Bug 1905100: Add "ingress.operator.openshift.io/hard-stop-after" annotation #522

frobware · 2021-01-08T13:10:44Z

Annotating either an ingresscontroller or the ingress config with this
new annoation will redeploy the router and that will configure haproxy
to emit the haproxy "hard-stop-after" global option.

An ingresscontroller with a valid annotation set will override
ingresses.config/cluster (if set).

Examples:

Annotating the ingress config:

$ oc annotate ingresses.config/cluster ingress.operator.openshift.io/hard-stop-after=1h

Annotating the "default" ingresscontroller:

$ oc -n openshift-ingress-operator annotate ingresscontrollers/default ingress.operator.openshift.io/hard-stop-after=30m

openshift-ci-robot · 2021-01-08T13:10:50Z

@frobware: This pull request references Bugzilla bug 1905100, which is valid. The bug has been updated to refer to the pull request using the external bug tracker.

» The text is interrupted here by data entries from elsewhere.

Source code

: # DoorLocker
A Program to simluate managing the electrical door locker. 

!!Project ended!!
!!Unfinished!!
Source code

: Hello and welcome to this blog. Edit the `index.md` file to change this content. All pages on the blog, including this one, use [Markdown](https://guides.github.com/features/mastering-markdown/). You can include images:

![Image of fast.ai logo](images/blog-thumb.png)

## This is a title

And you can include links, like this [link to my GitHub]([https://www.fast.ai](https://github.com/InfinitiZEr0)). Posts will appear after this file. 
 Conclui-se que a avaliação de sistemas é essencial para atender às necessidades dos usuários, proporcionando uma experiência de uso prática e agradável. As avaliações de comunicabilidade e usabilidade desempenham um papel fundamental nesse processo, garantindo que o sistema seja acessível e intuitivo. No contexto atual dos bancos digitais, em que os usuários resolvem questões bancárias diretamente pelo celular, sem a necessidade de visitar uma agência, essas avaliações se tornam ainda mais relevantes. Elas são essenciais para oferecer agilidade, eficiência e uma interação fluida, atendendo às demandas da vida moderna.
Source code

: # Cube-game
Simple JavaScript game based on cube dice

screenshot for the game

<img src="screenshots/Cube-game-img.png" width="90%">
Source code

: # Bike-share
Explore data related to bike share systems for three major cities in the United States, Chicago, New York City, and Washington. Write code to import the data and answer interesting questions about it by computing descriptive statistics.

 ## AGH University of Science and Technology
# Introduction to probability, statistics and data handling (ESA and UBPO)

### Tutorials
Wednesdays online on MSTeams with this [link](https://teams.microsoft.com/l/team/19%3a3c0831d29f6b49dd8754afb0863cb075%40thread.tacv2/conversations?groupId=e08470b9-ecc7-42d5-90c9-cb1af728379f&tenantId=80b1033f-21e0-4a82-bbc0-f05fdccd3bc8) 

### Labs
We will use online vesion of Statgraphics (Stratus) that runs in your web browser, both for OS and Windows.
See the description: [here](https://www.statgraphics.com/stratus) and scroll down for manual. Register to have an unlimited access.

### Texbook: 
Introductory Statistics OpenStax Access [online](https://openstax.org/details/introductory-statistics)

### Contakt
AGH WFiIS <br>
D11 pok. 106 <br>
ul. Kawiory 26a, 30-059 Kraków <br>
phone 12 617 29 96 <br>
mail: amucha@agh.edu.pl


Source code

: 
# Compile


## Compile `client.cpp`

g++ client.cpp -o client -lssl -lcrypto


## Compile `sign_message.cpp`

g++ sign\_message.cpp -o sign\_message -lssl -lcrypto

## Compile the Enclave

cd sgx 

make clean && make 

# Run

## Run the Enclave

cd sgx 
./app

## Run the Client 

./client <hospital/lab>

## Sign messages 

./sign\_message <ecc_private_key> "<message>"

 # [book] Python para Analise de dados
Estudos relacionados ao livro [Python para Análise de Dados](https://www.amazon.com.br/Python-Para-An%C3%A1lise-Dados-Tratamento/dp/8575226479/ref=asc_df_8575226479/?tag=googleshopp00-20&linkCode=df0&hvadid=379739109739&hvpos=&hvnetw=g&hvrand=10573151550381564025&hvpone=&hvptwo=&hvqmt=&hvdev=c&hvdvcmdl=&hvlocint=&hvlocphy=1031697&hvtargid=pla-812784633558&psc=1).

3 validation(s) were run on this bug

bug is open, matching expected state (open)
bug target release (4.7.0) matches configured target release for branch (4.7.0)
bug is in the state POST, which is one of the valid states (NEW, ASSIGNED, ON_DEV, POST, POST)

In response to this:

Bug 1905100: Add "ingress.operator.openshift.io/hard-stop-after" annotation

Instructions for interacting with me using PR comments are available here. If you have questions or suggestions related to my behavior, please file an issue against the kubernetes/test-infra repository.

frobware · 2021-01-08T13:11:24Z

/hold

Will push some e2e tests.

Miciah

Just some very minor suggestions Overall, it looks good.

pkg/operator/controller/ingress/deployment.go

pkg/operator/controller/ingress/deployment_test.go

Annotating either an ingresscontroller or the ingress config with this new annoation will redeploy the router and that will configure haproxy to emit the haproxy "hard-stop-after" global option. An ingresscontroller with a valid annotation set will override ingresses.config/cluster (if set). Examples: Annotating the ingress config: $ oc annotate ingresses.config/cluster ingress.operator.openshift.io/hard-stop-after=1h Annotating the "default" ingresscontroller: $ oc -n openshift-ingress-operator annotate ingresscontrollers/default ingress.operator.openshift.io/hard-stop-after=30m

frobware · 2021-01-11T16:53:22Z

/hold cancel

I pushed some tests. This is ready for a review.

test/e2e/hard_stop_after_test.go

sgreene570 · 2021-01-11T19:02:28Z

pkg/operator/controller/ingress/deployment.go

@@ -623,6 +649,12 @@ func desiredRouterDeployment(ci *operatorv1.IngressController, ingressController
 		env = append(env, corev1.EnvVar{Name: RouterDisableHTTP2EnvName, Value: "true"})
 	}

+	if enabled, value := HardStopAfterIsEnabled(ci, ingressConfig); enabled {
+		if _, err := time.ParseDuration(value); err != nil {
+			env = append(env, corev1.EnvVar{Name: RouterHardStopAfterEnvName, Value: value})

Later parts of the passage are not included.